Stir-Fried Beef and Broccoli
Tender beef strips and crisp broccoli tossed in a savory garlic-soy glaze, ready in 20 minutes for a weeknight favorite.
Cuisine: Asian
Category: Beef
Prep: 15 minutes. Cook: 15 minutes.
Serves 4.
Ingredients
- 1 lb, thinly sliced against the grain (about 1/4 inch thick) Flank steak
- 2 tbsp Soy sauce
- 1 tbsp Rice wine vinegar
- 1 tsp Cornstarch
- 1 tbsp Sesame oil
- 1 tbsp Vegetable oil
- 3 cups, florets Broccoli
- 3 cloves, minced Garlic
- 1 tbsp, minced Ginger
- 2 tbsp Soy sauce
- 1 tbsp Honey
- 1 tbsp Rice vinegar
Instructions
- Step 1: In a bowl, combine 1 lb thinly sliced flank steak with 2 tbsp soy sauce, 1 tbsp rice wine vinegar, 1 tsp cornstarch, and 1 tbsp sesame oil. Marinate for 10-15 minutes.
- Step 2: Heat 1 tbsp vegetable oil in a wok or large skillet over high heat until smoking. Add beef in a single layer and stir-fry for 2-3 minutes until browned but not fully cooked. Remove and set aside.
- Step 3: Add 1 tbsp vegetable oil to skillet. Add 3 cups broccoli florets and stir-fry for 3-4 minutes until crisp-tender. Add 3 cloves minced garlic and 1 tbsp minced fresh ginger, stir-frying for 1 minute until fragrant.

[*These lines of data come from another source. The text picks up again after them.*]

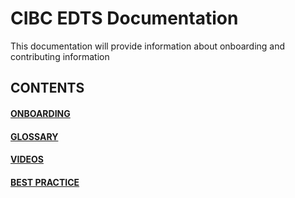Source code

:
# CIBC EDTS Documentation
This documentation will provide information about onboarding and contributing information




## CONTENTS

 #### [ONBOARDING](https://github.com/gaganthakkar/CSharp_For_Jenkins/blob/main/Onboarding.md)

  #### [GLOSSARY](https://github.com/gaganthakkar/CSharp_For_Jenkins/blob/main/Onboarding.md)


   #### [VIDEOS](https://github.com/gaganthakkar/CSharp_For_Jenkins/blob/main/Onboarding.md)

 #### [BEST PRACTICE](https://github.com/gaganthakkar/CSharp_For_Jenkins/blob/main/Onboarding.md)




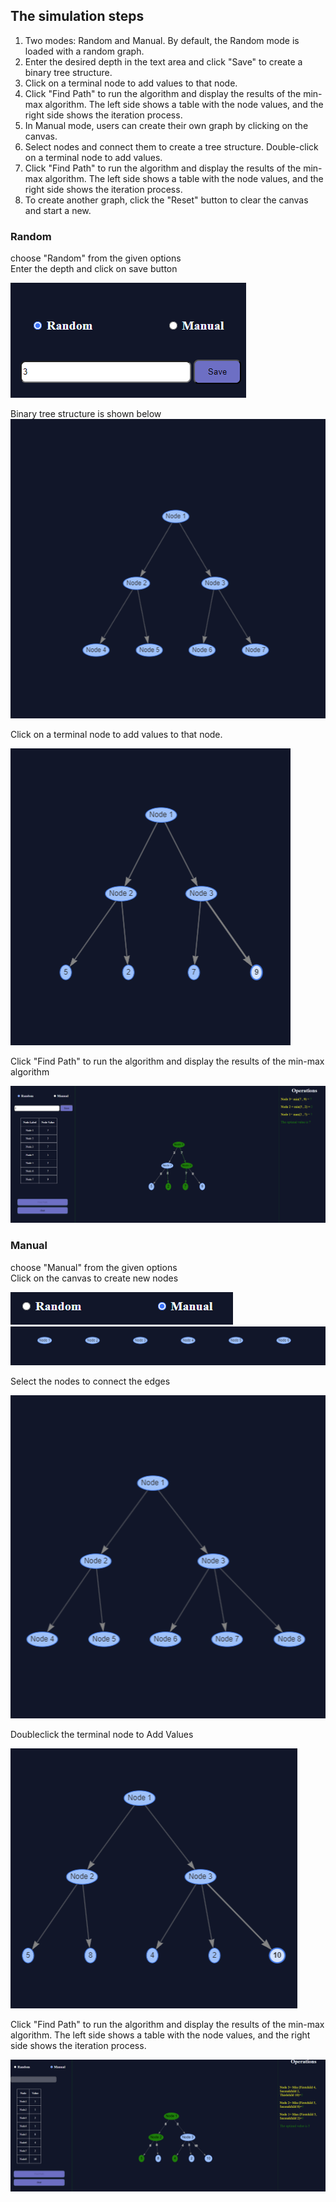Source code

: 
## The simulation steps

1. Two modes: Random and Manual. By default, the Random mode is loaded with a random graph.
2. Enter the desired depth in the text area and click "Save" to create a binary tree structure.
3. Click on a terminal node to add values to that node.
4. Click "Find Path" to run the algorithm and display the results of the min-max algorithm. The left side shows a table with the node values, and the right side shows the iteration process.
5. In Manual mode, users can create their own graph by clicking on the canvas.
6. Select nodes and connect them to create a tree structure. Double-click on a terminal node to add values.
7. Click "Find Path" to run the algorithm and display the results of the min-max algorithm. The left side shows a table with the node values, and the right side shows the iteration process.
8. To create another graph, click the "Reset" button to clear the canvas and start a new.



### Random


<p>choose  "Random" from the given options</br>
Enter the depth and click on save button </p>

<img src="images/game1.png" alt="game1.PNG">
<P>Binary tree structure is shown below
<img src="images/game2.png" alt="game2.PNG">
<p>Click on a terminal node to add values to that node.</p>
<img src="images/game3.png" alt="game3.PNG">
<p>Click "Find Path" to run the algorithm and display the results of the min-max algorithm</p>
<img src="images/game.png" alt="game.PNG">




### Manual


<p>choose  "Manual" from the given options</br>
Click on the canvas to create new nodes  </p>
<img src="images/gm1.png" alt="gm1.PNG">
<img src="images/gm2.png" alt="gm2.PNG">
<p> Select the nodes to connect the edges</p>
<img src="images/gm3.png" alt="gm3.PNG">
<p>Doubleclick the terminal node to Add Values</p>
<img src="images/gm4.png" alt="gm4.PNG">
<p>Click "Find Path" to run the algorithm and display the results of the min-max algorithm. The left side shows a table with the node values, and the right side shows the iteration process.</p>

<img src="images/gm5.png" alt="gm5.PNG">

- Step 4: In a small bowl, whisk together 2 tbsp soy sauce, 1 tbsp honey, 1 tbsp rice vinegar, and 1/2 tsp red pepper flakes. Pour into skillet and bring to a simmer.
- Step 5: Return beef to skillet and add cornstarch slurry (1 tbsp cornstarch mixed with 2 tbsp water). Stir constantly until sauce thickens and coats ingredients, about 1-2 minutes.
- Step 6: Cook for 1 more minute to ensure beef is heated through. Serve immediately over steamed rice.